Closed MihaiPotcoava closed 4 years ago
So we must always set WEBSITE_DISABLE_OVERLAPPED_RECYCLING = 1 on azure web apps?
Am I correct in assuming that, for now, you have to set WEBSITE_DISABLE_OVERLAPPED_RECYCLING = 1
- even on version 8.6.1?
We just had a site running 8.6.1 go down (all app settings as described in the docs).
It cannot hurt to have WEBSITE_DISABLE_OVERLAPPED_RECYCLING = 1
. If you are not using SqlMainDom then this is absolutely required. If you are it shouldn't be required but we have a bug where you cannot use SqlMainDom when you are load balancing (as per docs https://our.umbraco.com/documentation/Getting-Started/Setup/Server-Setup/Load-Balancing/azure-web-apps)

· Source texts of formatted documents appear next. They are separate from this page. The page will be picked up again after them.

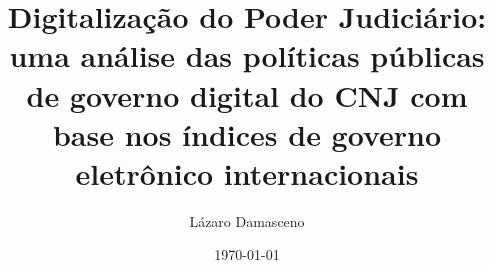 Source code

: \documentclass[12pt, a4paper]{report}
\begin{document}
\title{Digitalização do Poder Judiciário: uma análise das políticas públicas de governo digital do CNJ com base nos índices de governo eletrônico internacionais} 

\author{Lázaro Damasceno}
\date{\today}
\maketitle

\listoffigures
\listoftables
\tableofcontents








\end{document}
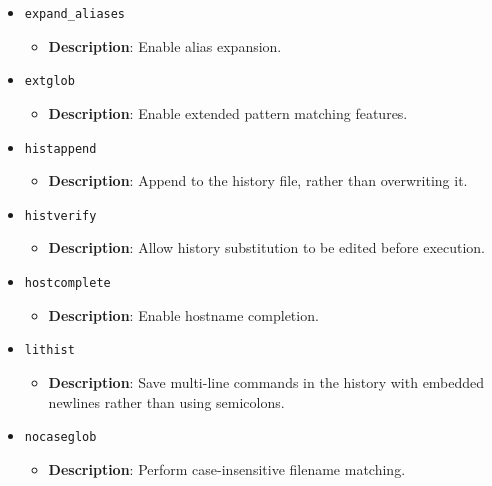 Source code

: \documentclass{report}
\begin{document}
\begin{itemize}
        \item \texttt{expand\_aliases}
            \begin{itemize}
                \item \textbf{Description}: Enable alias expansion.
            \end{itemize}

        \item \texttt{extglob}
            \begin{itemize}
                \item \textbf{Description}: Enable extended pattern matching features.
            \end{itemize}

        \item \texttt{histappend}
            \begin{itemize}
                \item \textbf{Description}: Append to the history file, rather than overwriting it.
            \end{itemize}

        \item \texttt{histverify}
            \begin{itemize}
                \item \textbf{Description}: Allow history substitution to be edited before execution.
            \end{itemize}

        \item \texttt{hostcomplete}
            \begin{itemize}
                \item \textbf{Description}: Enable hostname completion.
            \end{itemize}

        \item \texttt{lithist}
            \begin{itemize}
                \item \textbf{Description}: Save multi-line commands in the history with embedded newlines rather than using semicolons.
            \end{itemize}

        \item \texttt{nocaseglob}
            \begin{itemize}
                \item \textbf{Description}: Perform case-insensitive filename matching.
            \end{itemize}


\end{itemize}
\end{document}
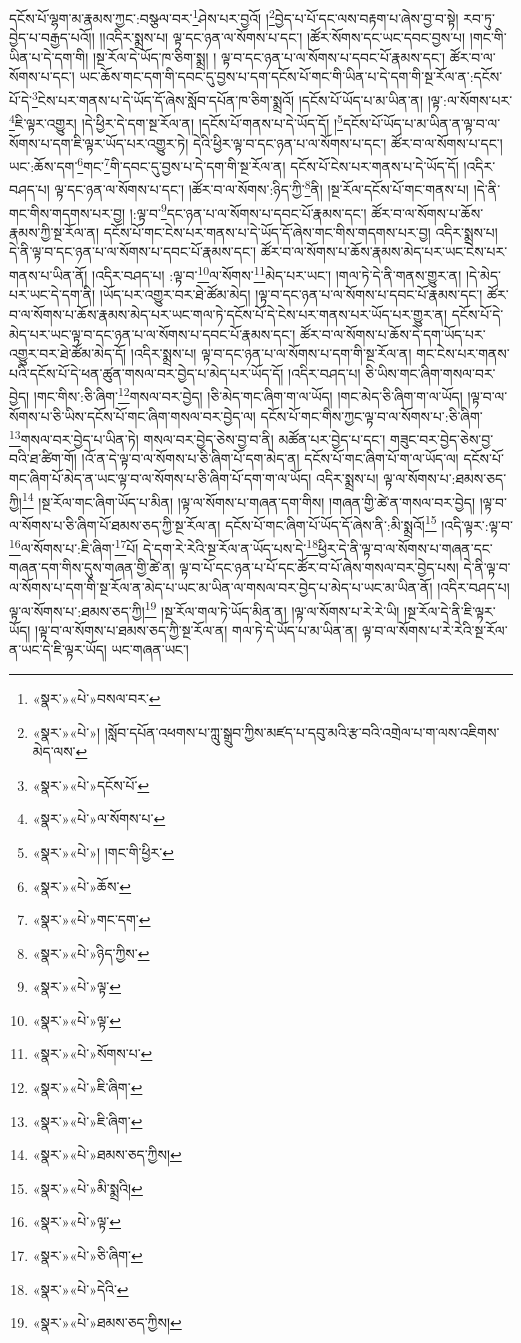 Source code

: དངོས་པོ་ལྷག་མ་རྣམས་ཀྱང་:བསྩལ་བར་\footnote{«སྣར་»«པེ་»བསལ་བར་}ཤེས་པར་བྱའོ། །\footnote{«སྣར་»«པེ་»། །སློབ་དཔོན་འཕགས་པ་ཀླུ་སྒྲུབ་ཀྱིས་མཛད་པ་དབུ་མའི་རྩ་བའི་འགྲེལ་པ་ག་ལས་འཇིགས་མེད་ལས་}བྱེད་པ་པོ་དང་ལས་བརྟག་པ་ཞེས་བྱ་བ་སྟེ། རབ་ཏུ་བྱེད་པ་བརྒྱད་པའོ།། །།འདིར་སྨྲས་པ། ལྟ་དང་ཉན་ལ་སོགས་པ་དང་། །ཚོར་སོགས་དང་ཡང་དབང་བྱས་པ། །གང་གི་ཡིན་པ་དེ་དག་གི། །སྔ་རོལ་དེ་ཡོད་ཁ་ཅིག་སྨྲ། །
ལྟ་བ་དང་ཉན་པ་ལ་སོགས་པ་དབང་པོ་རྣམས་དང་། ཚོར་བ་ལ་སོགས་པ་དང་། ཡང་ཆོས་གང་དག་གི་དབང་དུ་བྱས་པ་དག་དངོས་པོ་གང་གི་ཡིན་པ་དེ་དག་གི་སྔ་རོལ་ན་:དངོས་པོ་དེ་\footnote{«སྣར་»«པེ་»དངོས་པོ་}ངེས་པར་གནས་པ་དེ་ཡོད་དོ་ཞེས་སློབ་དཔོན་ཁ་ཅིག་སྨྲའོ། །དངོས་པོ་ཡོད་པ་མ་ཡིན་ན། །ལྟ་:ལ་སོགས་པར་\footnote{«སྣར་»«པེ་»ལ་སོགས་པ་}ཇི་ལྟར་འགྱུར། །དེ་ཕྱིར་དེ་དག་སྔ་རོལ་ན། །དངོས་པོ་གནས་པ་དེ་ཡོད་དོ། །\footnote{«སྣར་»«པེ་»། །གང་གི་ཕྱིར་}དངོས་པོ་ཡོད་པ་མ་ཡིན་ན་ལྟ་བ་ལ་སོགས་པ་དག་ཇི་ལྟར་ཡོད་པར་འགྱུར་ཏེ། དེའི་ཕྱིར་ལྟ་བ་དང་ཉན་པ་ལ་སོགས་པ་དང་། ཚོར་བ་ལ་སོགས་པ་དང་། ཡང་:ཆོས་དག་\footnote{«སྣར་»«པེ་»ཆོས་}གང་\footnote{«སྣར་»«པེ་»གང་དག་}གི་དབང་དུ་བྱས་པ་དེ་དག་གི་སྔ་རོལ་ན། དངོས་པོ་ངེས་པར་གནས་པ་དེ་ཡོད་དོ། །འདིར་བཤད་པ། ལྟ་དང་ཉན་ལ་སོགས་པ་དང་། །ཚོར་བ་ལ་སོགས་:ཉིད་ཀྱི་\footnote{«སྣར་»«པེ་»ཉིད་ཀྱིས་}ནི། །སྔ་རོལ་དངོས་པོ་གང་གནས་པ། །དེ་ནི་གང་གིས་གདགས་པར་བྱ། །:ལྟ་བ་\footnote{«སྣར་»«པེ་»ལྟ་}དང་ཉན་པ་ལ་སོགས་པ་དབང་པོ་རྣམས་དང་། ཚོར་བ་ལ་སོགས་པ་ཆོས་རྣམས་ཀྱི་སྔ་རོལ་ན། དངོས་པོ་གང་ངེས་པར་གནས་པ་དེ་ཡོད་དོ་ཞེས་གང་གིས་གདགས་པར་བྱ། འདིར་སྨྲས་པ། དེ་ནི་ལྟ་བ་དང་ཉན་པ་ལ་སོགས་པ་དབང་པོ་རྣམས་དང་། ཚོར་བ་ལ་སོགས་པ་ཆོས་རྣམས་མེད་པར་ཡང་ངེས་པར་གནས་པ་ཡིན་ནོ། །འདིར་བཤད་པ། :ལྟ་བ་\footnote{«སྣར་»«པེ་»ལྟ་}ལ་སོགས་\footnote{«སྣར་»«པེ་»སོགས་པ་}མེད་པར་ཡང་། །གལ་ཏེ་དེ་ནི་གནས་གྱུར་ན། །དེ་མེད་པར་ཡང་དེ་དག་ནི། །ཡོད་པར་འགྱུར་བར་ཐེ་ཚོམ་མེད། །ལྟ་བ་དང་ཉན་པ་ལ་སོགས་པ་དབང་པོ་རྣམས་དང་། ཚོར་བ་ལ་སོགས་པ་ཆོས་རྣམས་མེད་པར་ཡང་གལ་ཏེ་དངོས་པོ་དེ་ངེས་པར་གནས་པར་ཡོད་པར་གྱུར་ན། དངོས་པོ་དེ་མེད་པར་ཡང་ལྟ་བ་དང་ཉན་པ་ལ་སོགས་པ་དབང་པོ་རྣམས་དང་། ཚོར་བ་ལ་སོགས་པ་ཆོས་དེ་དག་ཡོད་པར་འགྱུར་བར་ཐེ་ཚོམ་མེད་དོ། །འདིར་སྨྲས་པ། ལྟ་བ་དང་ཉན་པ་ལ་སོགས་པ་དག་གི་སྔ་རོལ་ན། གང་ངེས་པར་གནས་པའི་དངོས་པོ་དེ་ཕན་ཚུན་གསལ་བར་བྱེད་པ་མེད་པར་ཡོད་དོ། །འདིར་བཤད་པ། ཅི་ཡིས་གང་ཞིག་གསལ་བར་བྱེད། །གང་གིས་:ཅི་ཞིག་\footnote{«སྣར་»«པེ་»ཇི་ཞིག་}གསལ་བར་བྱེད། །ཅི་མེད་གང་ཞིག་ག་ལ་ཡོད། །གང་མེད་ཅི་ཞིག་ག་ལ་ཡོད། །ལྟ་བ་ལ་སོགས་པ་ཅི་ཡིས་དངོས་པོ་གང་ཞིག་གསལ་བར་བྱེད་ལ། དངོས་པོ་གང་གིས་ཀྱང་ལྟ་བ་ལ་སོགས་པ་:ཅི་ཞིག་\footnote{«སྣར་»«པེ་»ཇི་ཞིག་}གསལ་བར་བྱེད་པ་ཡིན་ཏེ། གསལ་བར་བྱེད་ཅེས་བྱ་བ་ནི། མཚོན་པར་བྱེད་པ་དང་། གཟུང་བར་བྱེད་ཅེས་བྱ་བའི་ཐ་ཚིག་གོ། །འོ་ན་དེ་ལྟ་བ་ལ་སོགས་པ་ཅི་ཞིག་པོ་དག་མེད་ན། དངོས་པོ་གང་ཞིག་པོ་ག་ལ་ཡོད་ལ། དངོས་པོ་གང་ཞིག་པོ་མེད་ན་ཡང་ལྟ་བ་ལ་སོགས་པ་ཅི་ཞིག་པོ་དག་ག་ལ་ཡོད། འདིར་སྨྲས་པ། ལྟ་ལ་སོགས་པ་:ཐམས་ཅད་ཀྱི།\footnote{«སྣར་»«པེ་»ཐམས་ཅད་ཀྱིས།} །སྔ་རོལ་གང་ཞིག་ཡོད་པ་མིན། །ལྟ་ལ་སོགས་པ་གཞན་དག་གིས། །གཞན་གྱི་ཚེ་ན་གསལ་བར་བྱེད། །ལྟ་བ་ལ་སོགས་པ་ཅི་ཞིག་པོ་ཐམས་ཅད་ཀྱི་སྔ་རོལ་ན། དངོས་པོ་གང་ཞིག་པོ་ཡོད་དོ་ཞེས་ནི་:མི་སྨྲའོ།\footnote{«སྣར་»«པེ་»མི་སྨྲའི།} །འདི་ལྟར་:ལྟ་བ་\footnote{«སྣར་»«པེ་»ལྟ་}ལ་སོགས་པ་:ཇི་ཞིག་\footnote{«སྣར་»«པེ་»ཅི་ཞིག་}པོ། དེ་དག་རེ་རེའི་སྔ་རོལ་ན་ཡོད་པས་དེ་\footnote{«སྣར་»«པེ་»དེའི་}ཕྱིར་དེ་ནི་ལྟ་བ་ལ་སོགས་པ་གཞན་དང་གཞན་དག་གིས་དུས་གཞན་གྱི་ཚེ་ན། ལྟ་བ་པོ་དང་ཉན་པ་པོ་དང་ཚོར་བ་པོ་ཞེས་གསལ་བར་བྱེད་པས། དེ་ནི་ལྟ་བ་ལ་སོགས་པ་དག་གི་སྔ་རོལ་ན་མེད་པ་ཡང་མ་ཡིན་ལ་གསལ་བར་བྱེད་པ་མེད་པ་ཡང་མ་ཡིན་ནོ། །འདིར་བཤད་པ། ལྟ་ལ་སོགས་པ་:ཐམས་ཅད་ཀྱི།\footnote{«སྣར་»«པེ་»ཐམས་ཅད་ཀྱིས།} །སྔ་རོལ་གལ་ཏེ་ཡོད་མིན་ན། །ལྟ་ལ་སོགས་པ་རེ་རེ་ཡི། །སྔ་རོལ་དེ་ནི་ཇི་ལྟར་ཡོད། །ལྟ་བ་ལ་སོགས་པ་ཐམས་ཅད་ཀྱི་སྔ་རོལ་ན། གལ་ཏེ་དེ་ཡོད་པ་མ་ཡིན་ན། ལྟ་བ་ལ་སོགས་པ་རེ་རེའི་སྔ་རོལ་ན་ཡང་དེ་ཇི་ལྟར་ཡོད། ཡང་གཞན་ཡང་།  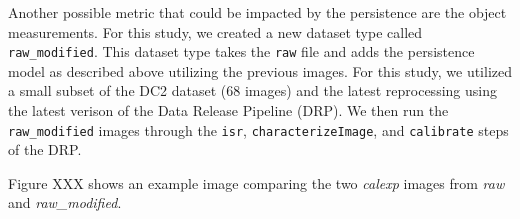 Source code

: \documentclass[DM,authoryear,toc]{lsstdoc}
\begin{document}
Another possible metric that could be impacted by the persistence are the object measurements.
For this study, we created a new dataset type called \texttt{raw_modified}. 
This dataset type takes the \texttt{raw} file and adds the persistence model as described above utilizing the previous images.
For this study, we utilized a small subset of the DC2 dataset (68 images) and the latest reprocessing using the latest verison of the Data Release Pipeline (DRP).
We then run the \texttt{raw_modified} images through the \texttt{isr}, \texttt{characterizeImage}, and \texttt{calibrate} steps of the DRP.

Figure XXX shows an example image comparing the two \textit{calexp} images from \textit{raw} and \textit{raw_modified}.






\end{document}
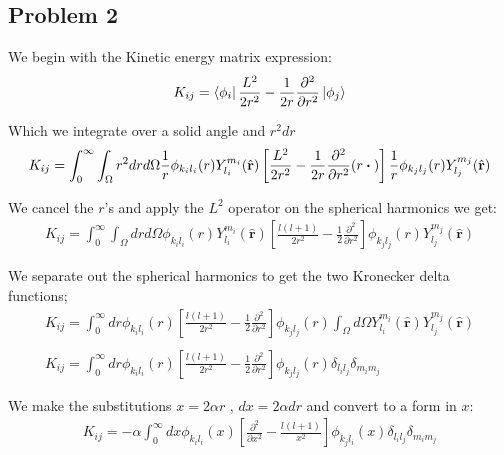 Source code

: \documentclass{article}
\renewcommand{\vec}[1]{\mathbf{#1}}
\let\oldhat\hat
\renewcommand{\hat}[1]{\oldhat{\mathbf{#1}}}
\begin{document}
    
    \subsection{Problem 2}
    
    We begin with the Kinetic energy matrix expression:
    \large
    \begin{gather}
    	K_{ij} = \bra{\phi_i} \frac{L^2}{2r^2} -\frac{1}{2r}\frac{\partial^2}{\partial r^2} \ket{\phi_j}
    \end{gather}
    \normalsize
    
    Which we integrate over a solid angle and $r^2dr$
    \large
    \begin{gather}
    	K_{ij} = \int_{0}^{\infty}\int_{\Omega} r^2drd\Omega \frac{1}{r}\phi_{k_il_i}(r)Y^{m_i}_{l_i} (\hat{\vec{r}}) \left[ \frac{L^2}{2r^2} -\frac{1}{2r}\frac{\partial^2}{\partial r^2}(r\dotproduct{}) \right] \frac{1}{r}\phi_{k_jl_j}(r)Y^{m_j}_{l_j}(\hat{\vec{r}})
    \end{gather}
    \normalsize
    
    We cancel the $r$'s and apply the $L^2$ operator on the spherical harmonics we get:
    \large
    \begin{gather}
    	K_{ij} = \int_{0}^{\infty}\int_{\Omega} drd\Omega \phi_{k_il_i}(r)Y^{m_i}_{l_i} (\hat{\vec{r}}) \left[ \frac{l(l+1)}{2r^2} -\frac{1}{2}\frac{\partial^2}{\partial r^2} \right] \phi_{k_jl_j}(r)Y^{m_j}_{l_j}(\hat{\vec{r}})
    \end{gather}
    \normalsize
    
    We separate out the spherical harmonics to get the two Kronecker delta functions;
    \large
    \begin{gather}
    	K_{ij} = \int_{0}^{\infty} dr \phi_{k_il_i}(r) \left[ \frac{l(l+1)}{2r^2} -\frac{1}{2}\frac{\partial^2}{\partial r^2} \right] \phi_{k_jl_j}(r) \int_{\Omega}d\Omega Y^{m_i}_{l_i}(\hat{\vec{r}})Y^{m_j}_{l_j}(\hat{\vec{r}})\\
    	\\
    	K_{ij} = \int_{0}^{\infty} dr \phi_{k_il_i}(r) \left[ \frac{l(l+1)}{2r^2} -\frac{1}{2}\frac{\partial^2}{\partial r^2} \right] \phi_{k_jl_j}(r) \delta_{l_il_j} \delta_{m_im_j}
    \end{gather}
    \normalsize
    
    We make the substitutions $x=2\alpha r$ , $dx=2\alpha dr$ and convert to a form in $x$:
    \large
    \begin{gather}
    	K_{ij} = -\alpha\int_{0}^{\infty} dx \phi_{k_il_i}(x) \left[\frac{\partial^2}{\partial x^2} -\frac{l(l+1)}{x^2}\right] \phi_{k_jl_i}(x) \delta_{l_il_j} \delta_{m_im_j}\\
    \end{gather}
    \normalsize
    
\end{document}
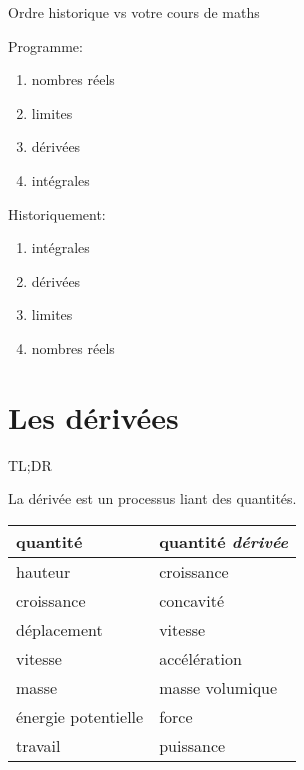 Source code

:\documentclass{beamer}
\begin{document}
\begin{frame}
    {Ordre historique vs votre cours de maths}

    Programme:
    \begin{enumerate}
        \item nombres réels
        \item limites
        \item dérivées
        \item intégrales
    \end{enumerate}
    \pause{}

    Historiquement:
    \begin{enumerate}
        \item intégrales
            \pause{}
        \item dérivées
            \pause{}
        \item limites
            \pause{}
        \item nombres réels
    \end{enumerate}
\end{frame}

\section{Les dérivées}

\begin{frame}
    {TL;DR}

    La dérivée est un processus liant des quantités.
    \pause{}

    \begin{center}
        \begin{tabular}
            {|l|l|}

            \toprule
            quantité & quantité \emph{dérivée}\\
            \midrule

            hauteur & croissance\\
            croissance & concavité\\
            déplacement & vitesse\\
            vitesse & accélération\\
            masse & masse volumique\\
            énergie potentielle & force\\
            travail & puissance\\
            \bottomrule
        \end{tabular}
    \end{center}
\end{frame}
\end{document}

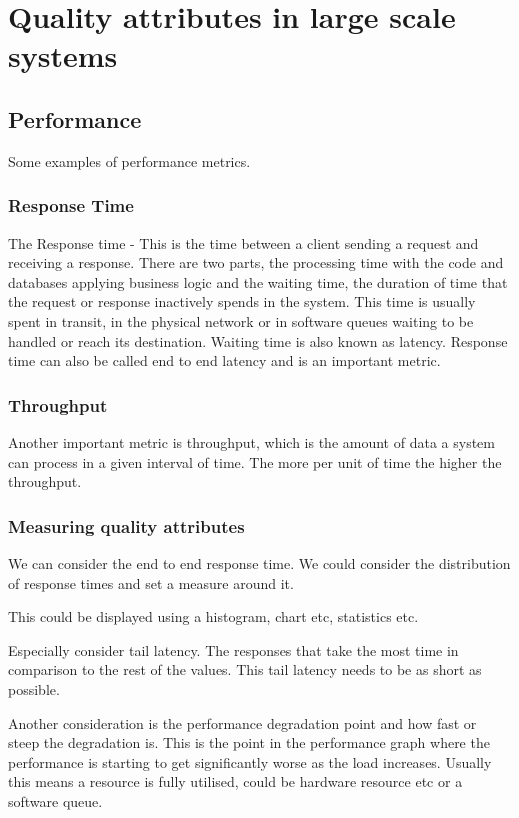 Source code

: \chapter{Quality attributes in large scale systems}

\section{Performance}

Some examples of performance metrics.

\subsection{Response Time}
The Response time - This is the time between a client sending a request and receiving a response.
There are two parts, the processing time with the code and databases applying business logic and the waiting time, the duration of time that the request or response inactively spends in the system.
This time is usually spent in transit, in the physical network or in software queues waiting to be handled or reach its destination.
Waiting time is also known as latency.
Response time can also be called end to end latency and is an important metric.

\subsection{Throughput}
Another important metric is throughput, which is the amount of data a system can process in a given interval of time.
The more per unit of time the higher the throughput.

\subsection{Measuring quality attributes}
We can consider the end to end response time.
We could consider the distribution of response times and set a measure around it.

This could be displayed using a histogram, chart etc, statistics etc.

Especially consider tail latency.
The responses that take the most time in comparison to the rest of the values.
This tail latency needs to be as short as possible.

Another consideration is the performance degradation point and how fast or steep the degradation is.
This is the point in the performance graph where the performance is starting to get significantly worse as the load increases.
Usually this means a resource is fully utilised, could be hardware resource etc or a software queue.

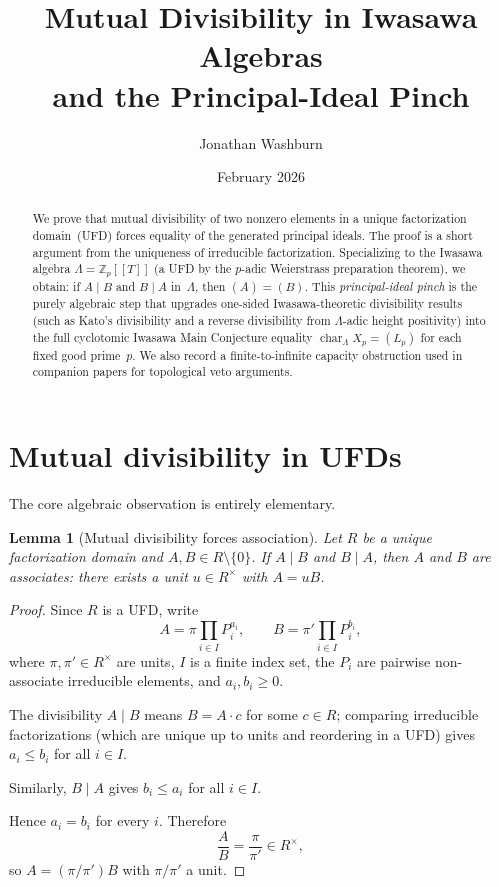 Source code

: \documentclass[11pt]{amsart}
\title[Mutual Divisibility and the Principal-Ideal Pinch]{Mutual Divisibility in Iwasawa Algebras\\
and the Principal-Ideal Pinch}
\author{Jonathan Washburn}
\date{February 2026}
\newtheorem{lemma}[theorem]{Lemma}
\theoremstyle{definition}
\theoremstyle{remark}
\newcommand{\Zp}{\mathbb{Z}_p}
\newcommand{\Lam}{\Lambda}
\DeclareMathOperator{\chr}{char}
\begin{document}
\begin{abstract}
We prove that mutual divisibility of two nonzero elements in a unique
factorization domain~(UFD) forces equality of the generated principal
ideals.  The proof is a short argument from the uniqueness of
irreducible factorization.
Specializing to the Iwasawa algebra $\Lam=\Zp[\![T]\!]$ (a UFD by the
$p$-adic Weierstrass preparation theorem), we obtain:
if $A\mid B$ and $B\mid A$ in~$\Lam$, then $(A)=(B)$.
This \emph{principal-ideal pinch} is the purely algebraic step that
upgrades one-sided Iwasawa-theoretic divisibility results
(such as Kato's divisibility and a reverse divisibility from
$\Lam$-adic height positivity) into the full cyclotomic Iwasawa Main
Conjecture equality $\chr_\Lam X_p=(L_p)$ for each fixed good prime~$p$.
We also record a finite-to-infinite capacity obstruction used in
companion papers for topological veto arguments.
\end{abstract}

\maketitle

\section{Mutual divisibility in UFDs}\label{sec:ufd}

The core algebraic observation is entirely elementary.

\begin{lemma}[Mutual divisibility forces association]\label{lem:mutual}
Let $R$ be a unique factorization domain and $A,B\in R\setminus\{0\}$.
If $A\mid B$ and $B\mid A$, then $A$ and $B$ are associates:
there exists a unit $u\in R^\times$ with $A=uB$.
\end{lemma}
\begin{proof}
Since $R$ is a UFD, write
\[
A=\pi\prod_{i\in I} P_i^{a_i},\qquad
B=\pi'\prod_{i\in I} P_i^{b_i},
\]
where $\pi,\pi'\in R^\times$ are units, $I$ is a finite index set,
the $P_i$ are pairwise non-associate irreducible elements, and
$a_i,b_i\ge 0$.

The divisibility $A\mid B$ means $B=A\cdot c$ for some $c\in R$;
comparing irreducible factorizations (which are unique up to units and
reordering in a UFD) gives $a_i\le b_i$ for all $i\in I$.

Similarly, $B\mid A$ gives $b_i\le a_i$ for all $i\in I$.

Hence $a_i=b_i$ for every $i$.  Therefore
\[
\frac{A}{B}=\frac{\pi}{\pi'}\in R^\times,
\]
so $A=(\pi/\pi')B$ with $\pi/\pi'$ a unit.
\end{proof}
\end{document}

Thanks for the speedy reply :)
We are not load balancing, and have the SqlMainDom setting.
The error we got was this:
Umbraco.Core.Exceptions.BootFailedException: Boot failed.
System.UnauthorizedAccessException: Access to the path 'D:\home\site\wwwroot\App_Data\TEMP\ExamineIndexes\Internal\write.lock' is denied.
at System.IO.__Error.WinIOError(Int32 errorCode, String maybeFullPath)
at System.IO.File.InternalDelete(String path, Boolean checkHost)
at System.IO.File.Delete(String path)
at Lucene.Net.Store.SimpleFSLock.Release() in d:\Lucene.Net\FullRepo\trunk\src\core\Store\SimpleFSLockFactory.cs:line 203
at Examine.LuceneEngine.Directories.MultiIndexLock.Release() in C:\projects\examine-qvx04\src\Examine\LuceneEngine\Directories\MultiIndexLock.cs:line 68
at Lucene.Net.Index.IndexWriter.Unlock(Directory directory) in d:\Lucene.Net\FullRepo\trunk\src\core\Index\IndexWriter.cs:line 5776
at Umbraco.Examine.ExamineExtensions.ConfigureLuceneIndexes(IExamineManager examineManager, ILogger logger, Boolean disableExamineIndexing) in D:\a\1\s\src\Umbraco.Examine\ExamineExtensions.cs:line 146
at Umbraco.Examine.ExamineExtensions.<>c__DisplayClass4_0.<ConfigureIndexes>b__0() in D:\a\1\s\src\Umbraco.Examine\ExamineExtensions.cs:line 50
at System.Threading.LazyInitializer.EnsureInitializedCore[T](T& target, Boolean& initialized, Object& syncLock, Func`1 valueFactory)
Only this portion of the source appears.